HariSekhon / Nagios-Plugins

450+ AWS, Hadoop, Cloud, Kafka, Docker, Elasticsearch, RabbitMQ, Redis, HBase, Solr, Cassandra, ZooKeeper, HDFS, Yarn, Hive, Presto, Drill, Impala, Consul, Spark, Jenkins, Travis CI, Git, MySQL, Linux, DNS, Whois, SSL Certs, Yum Security Updates, Kubernetes, Cloudera etc...
https://www.linkedin.com/in/HariSekhon
Other
1.14k stars 506 forks source link

check_elasticsearch_*: feature request: Support multiple hosts #359

Open hansbogert opened 3 years ago

hansbogert commented 3 years ago

The elasticsearch plugins, do not allow multiple -H parameters. The plugins should be able to do a fallback on a list of elasticsearch nodes and only give an error if all nodes are down, and otherwise adhere to the semantics of the elastic API. This would make the most sense with a clustered solution like elasticsearch imho, since we are interested in cluster-wide stats and not node-specific stats (there are exceptions of course).

Would this proposed functionality be merged if it were implemented, or are there objections?

HariSekhon commented 3 years ago

I had considered this a few years ago for not just this but other cluster plugins as well.
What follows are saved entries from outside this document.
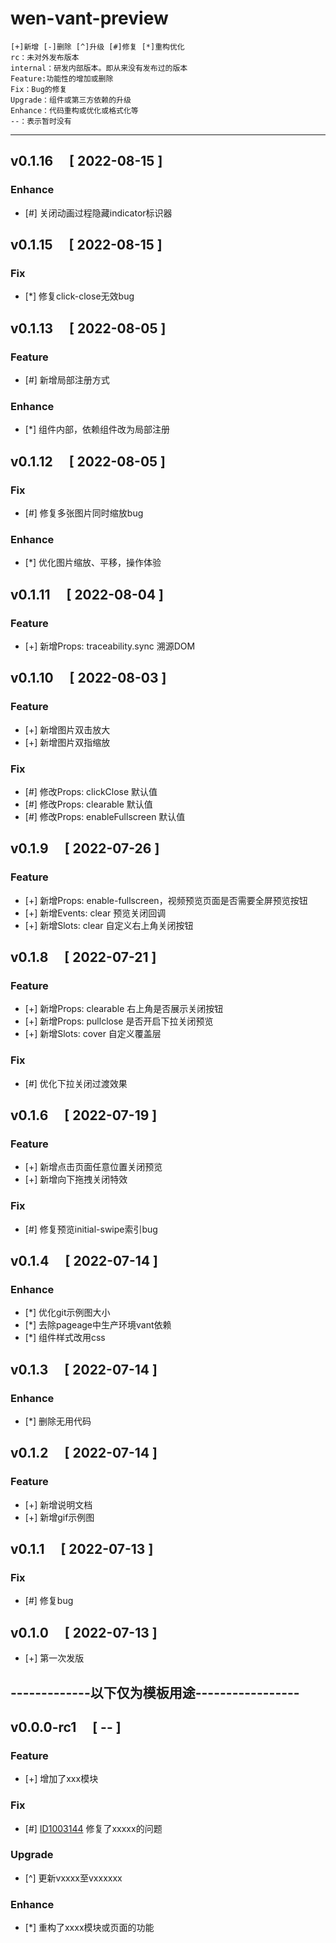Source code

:# wen-vant-preview
```
[+]新增 [-]删除 [^]升级 [#]修复 [*]重构优化
rc：未对外发布版本
internal：研发内部版本。即从来没有发布过的版本
Feature:功能性的增加或删除
Fix：Bug的修复
Upgrade：组件或第三方依赖的升级
Enhance：代码重构或优化或格式化等
--：表示暂时没有
```
---

## v0.1.16 &emsp;[ 2022-08-15 ]

### Enhance
- [#] 关闭动画过程隐藏indicator标识器


## v0.1.15 &emsp;[ 2022-08-15 ]

### Fix
- [*] 修复click-close无效bug


## v0.1.13 &emsp;[ 2022-08-05 ]

### Feature
- [#] 新增局部注册方式
### Enhance
- [*] 组件内部，依赖组件改为局部注册


## v0.1.12 &emsp;[ 2022-08-05 ]

### Fix
- [#] 修复多张图片同时缩放bug

### Enhance
- [*] 优化图片缩放、平移，操作体验


## v0.1.11 &emsp;[ 2022-08-04 ]

### Feature
- [+] 新增Props: traceability.sync 溯源DOM


## v0.1.10 &emsp;[ 2022-08-03 ]

### Feature
- [+] 新增图片双击放大
- [+] 新增图片双指缩放

### Fix
- [#] 修改Props: clickClose 默认值
- [#] 修改Props: clearable 默认值
- [#] 修改Props: enableFullscreen 默认值


## v0.1.9 &emsp;[ 2022-07-26 ]

### Feature
- [+] 新增Props: enable-fullscreen，视频预览页面是否需要全屏预览按钮
- [+] 新增Events: clear 预览关闭回调
- [+] 新增Slots: clear 自定义右上角关闭按钮


## v0.1.8 &emsp;[ 2022-07-21 ]

### Feature
- [+] 新增Props: clearable 右上角是否展示关闭按钮
- [+] 新增Props: pullclose 是否开启下拉关闭预览
- [+] 新增Slots: cover 自定义覆盖层

### Fix
- [#] 优化下拉关闭过渡效果


## v0.1.6 &emsp;[ 2022-07-19 ]

### Feature
- [+] 新增点击页面任意位置关闭预览
- [+] 新增向下拖拽关闭特效

### Fix
- [#] 修复预览initial-swipe索引bug


## v0.1.4 &emsp;[ 2022-07-14 ]

### Enhance
- [*] 优化git示例图大小
- [*] 去除pageage中生产环境vant依赖
- [*] 组件样式改用css


## v0.1.3 &emsp;[ 2022-07-14 ]

### Enhance
- [*] 删除无用代码


## v0.1.2 &emsp;[ 2022-07-14 ]

### Feature
- [+] 新增说明文档
- [+] 新增gif示例图


## v0.1.1 &emsp;[ 2022-07-13 ]

### Fix
- [#] 修复bug


## v0.1.0 &emsp;[ 2022-07-13 ]

- [+] 第一次发版





## -------------以下仅为模板用途-----------------
## v0.0.0-rc1 &emsp;[ -- ]

### Feature
- [+] 增加了xxx模块

### Fix
- [#] [ID1003144](https://www.xxxx.com) 修复了xxxxx的问题

### Upgrade
- [\^] 更新vxxxx至vxxxxxx

### Enhance
- [*] 重构了xxxx模块或页面的功能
It seems simpler and safer to abstract this cluster connectivity functionality, so I've written 2 ways to do that here in the readme and provided all the code and configuration links there too:

https://github.com/HariSekhon/Nagios-Plugins#high-availability--multi-master-testing

sharkyzz commented 3 years ago

why find_active_server.py doesn't support username and password?

HariSekhon commented 3 years ago

@sharkyzz good question - find_active_server.py was designed to be fast (hence multi-threaded) and if you look at all the use cases of the subclassed adjacent findactive*.py programs (including find_active_elasticsearch.py) it wasn't needed for any of those use cases to find the active master or an alive peer in Elasticsearch's case... but I guess I could have switched the check_http method to use some of my other pylib components to support basic HTTP auth + kerberos auth auth as most of my other programs do.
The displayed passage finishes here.